Не успел выговорить – баба развязала кису, что держала в руке.
Данила думал, Финистово перо окажется затейливым, вроде тех, что украшают боярские охотничьи шапки: кудряво завитое, осыпанное каменьями-искорками… Но на узкой ладони лежала невзрачная сероватая полоска, вроде ивового листа. Такая же заостренная и сероватая.
– Это? Краса, значит, и утеха?
– А ты приглядись, купец. – Баба подняла перышко и повертела вправо-влево. Данила едва не ахнул: по бородкам пера побежали яркие радуги, мелькнули, пропали, появились снова. Он осторожно взял игрушку: вес был не пуховый, стерженек холодил пальцы. Попытался согнуть паутинной тонкости проволочки, нажал легонько, сильней – не гнулись, упруго противились, как настоящее перо.
– Беру.
Ко всему-то Марьюшка приготовилась. И к тому, что отец перышка не найдет, и к тому, что вместо подарка принесет плетку – шутка ли, так налгать родному батюшке!.. Только не к тому, что отец добродушно усмехнется и подаст ей перышко. Подивился радужным переливам да спросил, где слыхала о диковинке.
Стыдно, страшно, а назад хода нет. Рано или поздно домашние прознают, какое такое перышко, и тогда… Лучше разом, как с моста в воду.

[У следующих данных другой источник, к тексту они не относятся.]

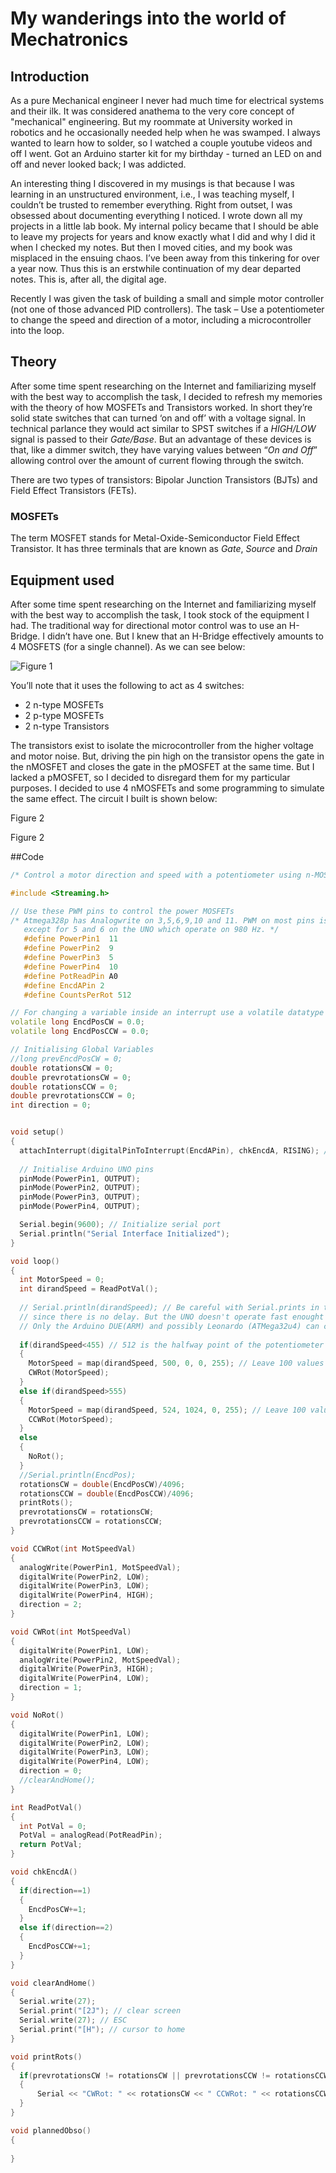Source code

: My wanderings into the world of Mechatronics
============================================

Introduction
------------

As a pure Mechanical engineer I never had much time for electrical systems and
their ilk. It was considered anathema to the very core concept of "mechanical"
engineering. But my roommate at University worked in robotics and he
occasionally needed help when he was swamped. I always wanted to learn how to
solder, so I watched a couple youtube videos and off I went. Got an Arduino
starter kit for my birthday - turned an LED on and off and never looked back; I
was addicted.

An interesting thing I discovered in my musings is that because I was learning
in an unstructured environment, i.e., I was teaching myself, I couldn’t be
trusted to remember everything. Right from outset, I was obsessed about
documenting everything I noticed. I wrote down all my projects in a little lab
book. My internal policy became that I should be able to leave my projects for
years and know exactly what I did and why I did it when I checked my notes. But
then I moved cities, and my book was misplaced in the ensuing chaos. I’ve been
away from this tinkering for over a year now. Thus this is an erstwhile
continuation of my dear departed notes. This is, after all, the digital age.

Recently I was given the task of building a small and simple motor controller
(not one of those advanced PID controllers). The task – Use a potentiometer to
change the speed and direction of a motor, including a microcontroller into the
loop.

Theory
------

After some time spent researching on the Internet and familiarizing myself with
the best way to accomplish the task, I decided to refresh my memories with the
theory of how MOSFETs and Transistors worked. In short they’re solid state
switches that can turned ‘on and off’ with a voltage signal. In technical
parlance they would act similar to SPST switches if a *HIGH/LOW* signal is
passed to their *Gate/Base*. But an advantage of these devices is that, like a
dimmer switch, they have varying values between “*On and Off*” allowing control
over the amount of current flowing through the switch.

There are two types of transistors: Bipolar Junction Transistors (BJTs) and
Field Effect Transistors (FETs).

### MOSFETs

The term MOSFET stands for Metal-Oxide-Semiconductor Field Effect Transistor. It
has three terminals that are known as *Gate*, *Source* and *Drain*

Equipment used
--------------

After some time spent researching on the Internet and familiarizing myself with
the best way to accomplish the task, I took stock of the equipment I had. The
traditional way for directional motor control was to use an H-Bridge. I didn’t
have one. But I knew that an H-Bridge effectively amounts to 4 MOSFETS (for a
single channel). As we can see below:

![Figure 1](http://www.bristolwatch.com/ele/moshbridge/mosh8.png "Standard H-Bridge with both n and p type MOSFETs")

You’ll note that it uses the following to act as 4 switches:

- 2 n-type MOSFETs
- 2 p-type MOSFETs
- 2 n-type Transistors

The transistors exist to isolate the microcontroller from the higher voltage and
motor noise. But, driving the pin high on the transistor opens the gate in the
nMOSFET and closes the gate in the pMOSFET at the same time. But I lacked a
pMOSFET, so I decided to disregard them for my particular purposes. I decided to
use 4 nMOSFETs and some programming to simulate the same effect. The circuit I
built is shown below:

Figure 2

Figure 2

##Code



```cpp
/* Control a motor direction and speed with a potentiometer using n-MOSFETS as an H Bridge */

#include <Streaming.h>

// Use these PWM pins to control the power MOSFETs
/* Atmega328p has Analogwrite on 3,5,6,9,10 and 11. PWM on most pins is 490 Hz
   except for 5 and 6 on the UNO which operate on 980 Hz. */
   #define PowerPin1  11
   #define PowerPin2  9
   #define PowerPin3  5
   #define PowerPin4  10
   #define PotReadPin A0
   #define EncdAPin 2
   #define CountsPerRot 512

// For changing a variable inside an interrupt use a volatile datatype
volatile long EncdPosCW = 0.0;
volatile long EncdPosCCW = 0.0;

// Initialising Global Variables
//long prevEncdPosCW = 0;
double rotationsCW = 0;
double prevrotationsCW = 0;
double rotationsCCW = 0;
double prevrotationsCCW = 0;
int direction = 0;


void setup()
{
  attachInterrupt(digitalPinToInterrupt(EncdAPin), chkEncdA, RISING); // Interrupt on DPin 2
  
  // Initialise Arduino UNO pins
  pinMode(PowerPin1, OUTPUT);
  pinMode(PowerPin2, OUTPUT);
  pinMode(PowerPin3, OUTPUT);
  pinMode(PowerPin4, OUTPUT);

  Serial.begin(9600); // Initialize serial port
  Serial.println("Serial Interface Initialized");
}

void loop()
{
  int MotorSpeed = 0;
  int dirandSpeed = ReadPotVal();
  
  // Serial.println(dirandSpeed); // Be careful with Serial.prints in this sketch it overloads the serial buffer
  // since there is no delay. But the UNO doesn't operate fast enought to overflow the buffer and crash it. 
  // Only the Arduino DUE(ARM) and possibly Leonardo (ATMega32u4) can cause crashes.
  
  if(dirandSpeed<455) // 512 is the halfway point of the potentiometer readout
  {
    MotorSpeed = map(dirandSpeed, 500, 0, 0, 255); // Leave 100 values in the middle as deadband
    CWRot(MotorSpeed);  
  }
  else if(dirandSpeed>555)
  {
    MotorSpeed = map(dirandSpeed, 524, 1024, 0, 255); // Leave 100 values in the middle as deadband
    CCWRot(MotorSpeed);
  }
  else
  {
    NoRot();
  }
  //Serial.println(EncdPos);
  rotationsCW = double(EncdPosCW)/4096;
  rotationsCCW = double(EncdPosCCW)/4096;
  printRots();
  prevrotationsCW = rotationsCW;
  prevrotationsCCW = rotationsCCW;
}

void CCWRot(int MotSpeedVal)
{
  analogWrite(PowerPin1, MotSpeedVal);
  digitalWrite(PowerPin2, LOW);
  digitalWrite(PowerPin3, LOW);
  digitalWrite(PowerPin4, HIGH);
  direction = 2;
}

void CWRot(int MotSpeedVal)
{
  digitalWrite(PowerPin1, LOW);
  analogWrite(PowerPin2, MotSpeedVal);
  digitalWrite(PowerPin3, HIGH);
  digitalWrite(PowerPin4, LOW);
  direction = 1;
}

void NoRot()
{
  digitalWrite(PowerPin1, LOW);
  digitalWrite(PowerPin2, LOW);
  digitalWrite(PowerPin3, LOW);
  digitalWrite(PowerPin4, LOW);
  direction = 0;
  //clearAndHome();
}

int ReadPotVal()
{
  int PotVal = 0;
  PotVal = analogRead(PotReadPin);
  return PotVal;
}

void chkEncdA()
{
  if(direction==1)
  {
    EncdPosCW+=1;
  }
  else if(direction==2)
  {
    EncdPosCCW+=1;
  }
}

void clearAndHome() 
{ 
  Serial.write(27); 
  Serial.print("[2J"); // clear screen 
  Serial.write(27); // ESC 
  Serial.print("[H"); // cursor to home 
} 

void printRots()
{
  if(prevrotationsCW != rotationsCW || prevrotationsCCW != rotationsCCW)
  {
      Serial << "CWRot: " << rotationsCW << " CCWRot: " << rotationsCCW << endl;
  }
}

void plannedObso()
{
  
}
```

Новое платье и материно ожерелье лежали на сундуке, ждали своего часа. Наконец утихли и сестры, и девки-чернавки. Марьюшка нарядилась, не зажигая огня. Затеплила самую тонкую лучинку. Все равно огонек получился слишом ярким, кто выйдет во двор или в сени, враз заметит. Но в темноте страха не одолеть.
Бросить перышко об пол… Бросила. Радуги замелькали ярче и быстрее. Сказать шепотом:
– Любезный Финист – ясный сокол, жених мой жданный, явись ко мне!
И трижды прочесть «Да воскреснет Бог». Все-таки, хоть и не змей огненный, а кто его ведает…
Трижды прочесть молитву Марьюшка не успела. И птицы-сокола не заметила. Загудело, как зимой в трубе, и из воздуха появился он.